Am J Alzheimers Dis Other Demen. 2013 Feb;28(1):35-41. doi: 10.1177/1533317512467678. Epub 2012 Nov 29.
Behavior-based ergonomics therapy (BBET) has been proposed in the past as a viable individualized non-pharmacological intervention to manage challenging behaviors and promote engagement among long-term care residents diagnosed with Alzheimer's/dementia. We evaluate the effect of BBET on quality of life and behavioral medication usage in an 18-bed dementia care unit at a not-for-profit continuing care retirement community in West Central Ohio. Comparing a target cohort during the 6-month pre-implementation period with the 6-month post-implementation period, our study indicates that BBET appears to have a positive impact on the resident's quality of life and also appears to correlate with behavioral medical reduction. For instance, the number of days with behavioral episodes decreased by 53%, the total Minimum Data Set (MDS) mood counts decreased by 70%, and the total MDS behavior counts decreased by 65%. From a medication usage standpoint, the number of pro re nata (PRN) Ativan doses decreased by 57%.

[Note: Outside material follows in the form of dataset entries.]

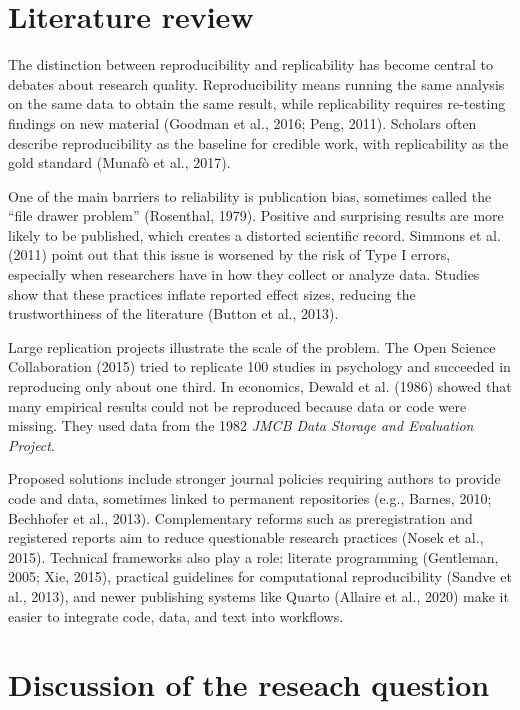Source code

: \documentclass[
  a4paper,
]{article}
\begin{document}
\section{Literature review}\label{literature-review}

The distinction between reproducibility and replicability has become
central to debates about research quality. Reproducibility means running
the same analysis on the same data to obtain the same result, while
replicability requires re-testing findings on new material (Goodman et
al., 2016; Peng, 2011). Scholars often describe reproducibility as the
baseline for credible work, with replicability as the gold standard
(Munafò et al., 2017).

One of the main barriers to reliability is publication bias, sometimes
called the ``file drawer problem'' (Rosenthal, 1979). Positive and
surprising results are more likely to be published, which creates a
distorted scientific record. Simmons et al. (2011) point out that this
issue is worsened by the risk of Type I errors, especially when
researchers have in how they collect or analyze data. Studies show that
these practices inflate reported effect sizes, reducing the
trustworthiness of the literature (Button et al., 2013).

Large replication projects illustrate the scale of the problem. The Open
Science Collaboration (2015) tried to replicate 100 studies in
psychology and succeeded in reproducing only about one third. In
economics, Dewald et al. (1986) showed that many empirical results could
not be reproduced because data or code were missing. They used data from
the 1982 \emph{JMCB Data Storage and Evaluation Project}.

Proposed solutions include stronger journal policies requiring authors
to provide code and data, sometimes linked to permanent repositories
(e.g., Barnes, 2010; Bechhofer et al., 2013). Complementary reforms such
as preregistration and registered reports aim to reduce questionable
research practices (Nosek et al., 2015). Technical frameworks also play
a role: literate programming (Gentleman, 2005; Xie, 2015), practical
guidelines for computational reproducibility (Sandve et al., 2013), and
newer publishing systems like Quarto (Allaire et al., 2020) make it
easier to integrate code, data, and text into workflows.

\section{Discussion of the reseach
question}\label{discussion-of-the-reseach-question}
\end{document}
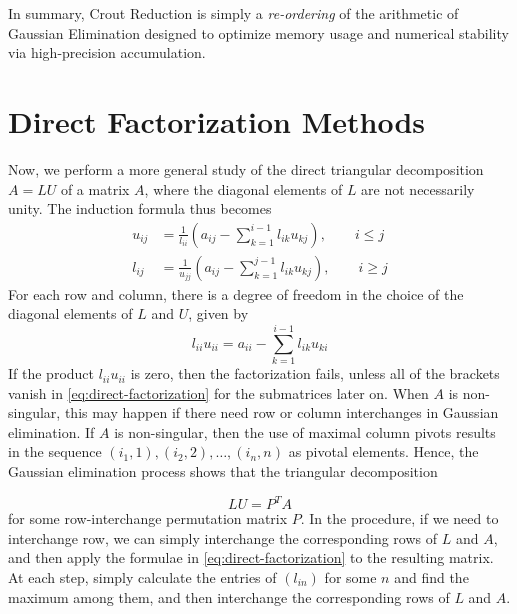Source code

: \documentclass[../main.tex]{subfiles}
\begin{document}
\begin{remark}
	In summary, Crout Reduction is simply a \textit{re-ordering} of the arithmetic of Gaussian Elimination designed to optimize memory usage and numerical stability via high-precision accumulation.
\end{remark}

\section{Direct Factorization Methods}

Now, we perform a more general study of the direct triangular decomposition $A = L U$ of a matrix $A$, where the diagonal elements of $L$ are not necessarily unity. The induction formula thus becomes
\begin{equation} \label{eq:direct-factorization}
	\begin{aligned}
		u_{ij} & = \frac{1}{l_{ii}} \left( a_{ij} - \sum_{k=1}^{i-1} l_{ik} u_{kj} \right), \qquad i \leq j \\
		l_{ij} & = \frac{1}{u_{jj}} \left( a_{ij} - \sum_{k=1}^{j-1} l_{ik} u_{kj} \right), \qquad i \geq j
	\end{aligned}
\end{equation}
For each row and column, there is a degree of freedom in the choice of the diagonal elements of $L$ and $U$, given by
\begin{equation*}
	l_{ii} u_{ii} = a_{ii} - \sum_{k=1}^{i-1} l_{ik} u_{ki}
\end{equation*}
If the product $l_{ii} u_{ii}$ is zero, then the factorization fails, unless all of the brackets vanish in \eqref{eq:direct-factorization} for the submatrices later on. When $A$ is non-singular, this may happen if there need row or column interchanges in Gaussian elimination. If $A$ is non-singular, then the use of maximal column pivots results in the sequence $(i_1, 1), (i_2, 2), \ldots, (i_n, n)$ as pivotal elements. Hence, the Gaussian elimination process shows that the triangular decomposition

\begin{equation*}
	L U = P^T A
\end{equation*}
for some row-interchange permutation matrix $P$. In the procedure, if we need to interchange row, we can simply interchange the corresponding rows of $L$ and $A$, and then apply the formulae in \eqref{eq:direct-factorization} to the resulting matrix. At each step, simply calculate the entries of $(l_{in})$ for some $n$ and find the maximum among them, and then interchange the corresponding rows of $L$ and $A$.
\end{document}
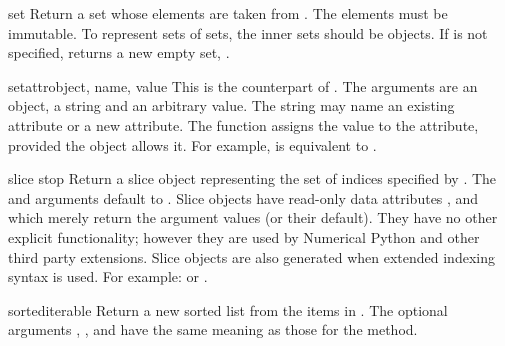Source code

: \begin{funcdesc}{set}{}
  Return a set whose elements are taken from .  The elements
  must be immutable.  To represent sets of sets, the inner sets should
  be  objects.  If  is not specified,
  returns a new empty set, .
\end{funcdesc}

\begin{funcdesc}{setattr}{object, name, value}
  This is the counterpart of .  The arguments are an
  object, a string and an arbitrary value.  The string may name an
  existing attribute or a new attribute.  The function assigns the
  value to the attribute, provided the object allows it.  For example,
   is equivalent to
  .
\end{funcdesc}

\begin{funcdesc}{slice}{ stop}
  Return a slice object representing the set of indices specified by
  .  The 
  and  arguments default to .  Slice objects have
  read-only data attributes ,  and
   which merely return the argument values (or their
  default).  They have no other explicit functionality; however they
  are used by Numerical Python and other third
  party extensions.  Slice objects are also generated when extended
  indexing syntax is used.  For example:  or
  .
\end{funcdesc}

\begin{funcdesc}{sorted}{iterable}
  Return a new sorted list from the items in .
  The optional arguments , , and 
  have the same meaning as those for the  method.
\end{funcdesc}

行为为基础的人体工学疗法(BBET)曾被提议作为一种可行的个体化非药物干预措施,以管理长期护理患者中阿尔茨海默病/痴呆患者的挑战性行为,并促进他们的参与。我们评估了 BBET 在俄亥俄州中西部一个非营利性持续护理退休社区的一个 18 张床位的痴呆症护理单元中对生活质量和行为药物使用的影响。通过将实施前的 6 个月的目标队列与实施后的 6 个月进行比较,我们的研究表明,BBET 似乎对居民的生活质量有积极影响,并且似乎与行为医学的减少相关。例如,行为发作的天数减少了 53%,MDS 情绪总计数减少了 70%,MDS 行为总计数减少了 65%。从药物使用的角度来看,PRN(按需)安定剂量减少了 57%。